● **SOURCE MATERIAL**:

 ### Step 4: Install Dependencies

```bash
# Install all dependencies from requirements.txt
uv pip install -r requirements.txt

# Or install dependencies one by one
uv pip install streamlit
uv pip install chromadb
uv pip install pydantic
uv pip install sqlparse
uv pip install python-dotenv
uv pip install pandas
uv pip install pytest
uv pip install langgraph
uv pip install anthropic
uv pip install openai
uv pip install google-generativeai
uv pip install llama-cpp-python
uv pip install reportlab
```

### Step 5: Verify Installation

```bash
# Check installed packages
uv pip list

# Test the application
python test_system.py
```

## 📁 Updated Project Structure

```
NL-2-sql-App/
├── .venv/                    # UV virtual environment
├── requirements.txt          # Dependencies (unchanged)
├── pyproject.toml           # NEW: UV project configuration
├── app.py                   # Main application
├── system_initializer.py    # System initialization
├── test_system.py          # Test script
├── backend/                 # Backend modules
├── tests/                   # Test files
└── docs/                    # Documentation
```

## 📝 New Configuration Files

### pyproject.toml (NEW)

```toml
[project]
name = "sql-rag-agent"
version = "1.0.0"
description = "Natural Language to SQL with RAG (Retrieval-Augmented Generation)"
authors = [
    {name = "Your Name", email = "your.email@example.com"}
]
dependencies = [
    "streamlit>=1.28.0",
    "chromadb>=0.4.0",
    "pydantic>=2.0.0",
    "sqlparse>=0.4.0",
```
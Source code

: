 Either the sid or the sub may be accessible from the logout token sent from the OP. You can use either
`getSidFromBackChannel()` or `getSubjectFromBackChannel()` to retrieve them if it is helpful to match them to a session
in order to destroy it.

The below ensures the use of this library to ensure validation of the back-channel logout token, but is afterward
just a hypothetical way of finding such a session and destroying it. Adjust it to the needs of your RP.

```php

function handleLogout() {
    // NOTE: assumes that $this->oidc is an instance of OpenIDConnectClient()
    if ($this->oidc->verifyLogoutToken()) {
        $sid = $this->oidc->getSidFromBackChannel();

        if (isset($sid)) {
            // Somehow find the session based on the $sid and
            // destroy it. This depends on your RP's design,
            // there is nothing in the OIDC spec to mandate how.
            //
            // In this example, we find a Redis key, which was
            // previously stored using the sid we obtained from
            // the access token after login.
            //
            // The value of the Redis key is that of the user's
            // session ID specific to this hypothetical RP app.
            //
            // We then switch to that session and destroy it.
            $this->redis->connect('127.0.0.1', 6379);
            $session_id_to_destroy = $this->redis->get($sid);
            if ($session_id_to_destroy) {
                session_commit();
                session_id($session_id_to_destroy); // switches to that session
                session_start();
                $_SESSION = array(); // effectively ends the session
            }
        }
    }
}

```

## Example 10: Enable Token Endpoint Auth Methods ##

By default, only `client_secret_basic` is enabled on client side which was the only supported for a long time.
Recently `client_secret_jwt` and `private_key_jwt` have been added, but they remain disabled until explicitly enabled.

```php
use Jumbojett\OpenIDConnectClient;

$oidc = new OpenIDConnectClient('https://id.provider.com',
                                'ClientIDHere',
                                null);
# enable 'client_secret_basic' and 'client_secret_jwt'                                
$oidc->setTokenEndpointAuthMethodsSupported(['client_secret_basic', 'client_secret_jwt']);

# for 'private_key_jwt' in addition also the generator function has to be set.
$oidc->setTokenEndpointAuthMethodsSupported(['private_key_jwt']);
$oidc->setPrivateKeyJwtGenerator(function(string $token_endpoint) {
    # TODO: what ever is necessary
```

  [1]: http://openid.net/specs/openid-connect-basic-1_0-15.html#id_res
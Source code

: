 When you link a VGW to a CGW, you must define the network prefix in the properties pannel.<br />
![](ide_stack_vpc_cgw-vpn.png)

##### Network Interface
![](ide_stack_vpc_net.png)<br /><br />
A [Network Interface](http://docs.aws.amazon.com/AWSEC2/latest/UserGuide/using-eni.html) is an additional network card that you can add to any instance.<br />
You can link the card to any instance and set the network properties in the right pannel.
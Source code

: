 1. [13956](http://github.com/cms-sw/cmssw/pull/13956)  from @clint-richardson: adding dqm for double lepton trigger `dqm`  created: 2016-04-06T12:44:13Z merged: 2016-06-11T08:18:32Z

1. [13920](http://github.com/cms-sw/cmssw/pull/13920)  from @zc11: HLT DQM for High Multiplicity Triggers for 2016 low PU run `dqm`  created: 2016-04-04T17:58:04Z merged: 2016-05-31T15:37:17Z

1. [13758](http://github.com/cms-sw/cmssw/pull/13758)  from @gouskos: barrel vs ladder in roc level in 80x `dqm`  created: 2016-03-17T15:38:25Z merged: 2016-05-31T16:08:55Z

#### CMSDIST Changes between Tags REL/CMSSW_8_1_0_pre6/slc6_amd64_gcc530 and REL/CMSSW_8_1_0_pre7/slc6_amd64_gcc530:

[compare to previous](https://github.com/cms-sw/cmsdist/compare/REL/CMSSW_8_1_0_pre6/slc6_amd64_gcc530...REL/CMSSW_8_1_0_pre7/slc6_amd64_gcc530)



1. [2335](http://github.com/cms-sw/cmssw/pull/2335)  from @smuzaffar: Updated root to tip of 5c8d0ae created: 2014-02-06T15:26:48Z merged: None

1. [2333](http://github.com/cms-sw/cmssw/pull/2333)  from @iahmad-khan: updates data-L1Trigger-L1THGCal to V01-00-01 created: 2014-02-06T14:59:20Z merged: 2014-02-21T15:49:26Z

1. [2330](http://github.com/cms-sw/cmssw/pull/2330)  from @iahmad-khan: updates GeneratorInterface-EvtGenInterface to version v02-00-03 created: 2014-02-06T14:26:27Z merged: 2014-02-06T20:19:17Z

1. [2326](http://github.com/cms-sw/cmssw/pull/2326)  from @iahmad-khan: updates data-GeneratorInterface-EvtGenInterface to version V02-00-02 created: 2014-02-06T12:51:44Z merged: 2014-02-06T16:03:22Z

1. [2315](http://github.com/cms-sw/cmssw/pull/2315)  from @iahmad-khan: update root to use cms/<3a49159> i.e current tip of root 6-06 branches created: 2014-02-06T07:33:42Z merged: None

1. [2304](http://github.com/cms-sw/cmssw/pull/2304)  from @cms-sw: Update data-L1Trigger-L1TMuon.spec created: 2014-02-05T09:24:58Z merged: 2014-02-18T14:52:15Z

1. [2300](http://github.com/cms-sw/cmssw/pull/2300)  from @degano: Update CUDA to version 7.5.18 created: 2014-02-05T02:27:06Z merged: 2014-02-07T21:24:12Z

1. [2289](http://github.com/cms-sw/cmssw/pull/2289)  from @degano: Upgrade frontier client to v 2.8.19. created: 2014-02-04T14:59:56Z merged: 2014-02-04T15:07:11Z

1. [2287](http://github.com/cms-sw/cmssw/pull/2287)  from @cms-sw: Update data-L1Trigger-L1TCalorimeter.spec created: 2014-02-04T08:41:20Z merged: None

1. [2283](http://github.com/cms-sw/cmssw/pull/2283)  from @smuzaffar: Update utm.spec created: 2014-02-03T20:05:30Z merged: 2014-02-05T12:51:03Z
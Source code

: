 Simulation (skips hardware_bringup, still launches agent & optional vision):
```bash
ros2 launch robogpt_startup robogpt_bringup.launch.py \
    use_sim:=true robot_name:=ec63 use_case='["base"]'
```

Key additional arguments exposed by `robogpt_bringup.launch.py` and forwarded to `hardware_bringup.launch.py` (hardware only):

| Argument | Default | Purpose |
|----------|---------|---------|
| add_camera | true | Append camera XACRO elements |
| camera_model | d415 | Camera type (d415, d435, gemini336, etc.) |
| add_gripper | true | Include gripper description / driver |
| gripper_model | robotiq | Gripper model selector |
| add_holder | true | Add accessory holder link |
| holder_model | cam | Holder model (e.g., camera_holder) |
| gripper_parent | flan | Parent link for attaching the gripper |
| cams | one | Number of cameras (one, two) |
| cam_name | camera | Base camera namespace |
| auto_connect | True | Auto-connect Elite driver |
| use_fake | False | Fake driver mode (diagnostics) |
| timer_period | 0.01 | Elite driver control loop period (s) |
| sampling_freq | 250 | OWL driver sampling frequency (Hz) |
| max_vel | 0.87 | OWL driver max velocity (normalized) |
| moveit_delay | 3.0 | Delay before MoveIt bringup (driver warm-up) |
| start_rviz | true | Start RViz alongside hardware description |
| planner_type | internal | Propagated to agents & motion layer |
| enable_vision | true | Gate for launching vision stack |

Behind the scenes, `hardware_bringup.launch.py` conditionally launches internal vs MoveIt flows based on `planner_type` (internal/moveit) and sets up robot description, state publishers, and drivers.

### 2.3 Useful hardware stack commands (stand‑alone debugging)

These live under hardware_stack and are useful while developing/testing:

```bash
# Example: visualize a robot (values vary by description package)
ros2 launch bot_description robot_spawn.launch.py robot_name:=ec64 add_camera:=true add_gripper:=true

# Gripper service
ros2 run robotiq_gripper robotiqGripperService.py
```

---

● **PROBLEM TO SOLVE**: Begin at the line above that has "2014-02-05T02:27:06Z merged: 2014-02-07T21:24:12Z" and stop after the line that has "2014-02-04T14:59:56Z merged: 2014-02-04T15:07:11Z", copying each line exactly and adding nothing else.

● **SOLUTION**:
1. [2300](http://github.com/cms-sw/cmssw/pull/2300)  from @degano: Update CUDA to version 7.5.18 created: 2014-02-05T02:27:06Z merged: 2014-02-07T21:24:12Z

1. [2289](http://github.com/cms-sw/cmssw/pull/2289)  from @degano: Upgrade frontier client to v 2.8.19. created: 2014-02-04T14:59:56Z merged: 2014-02-04T15:07:11Z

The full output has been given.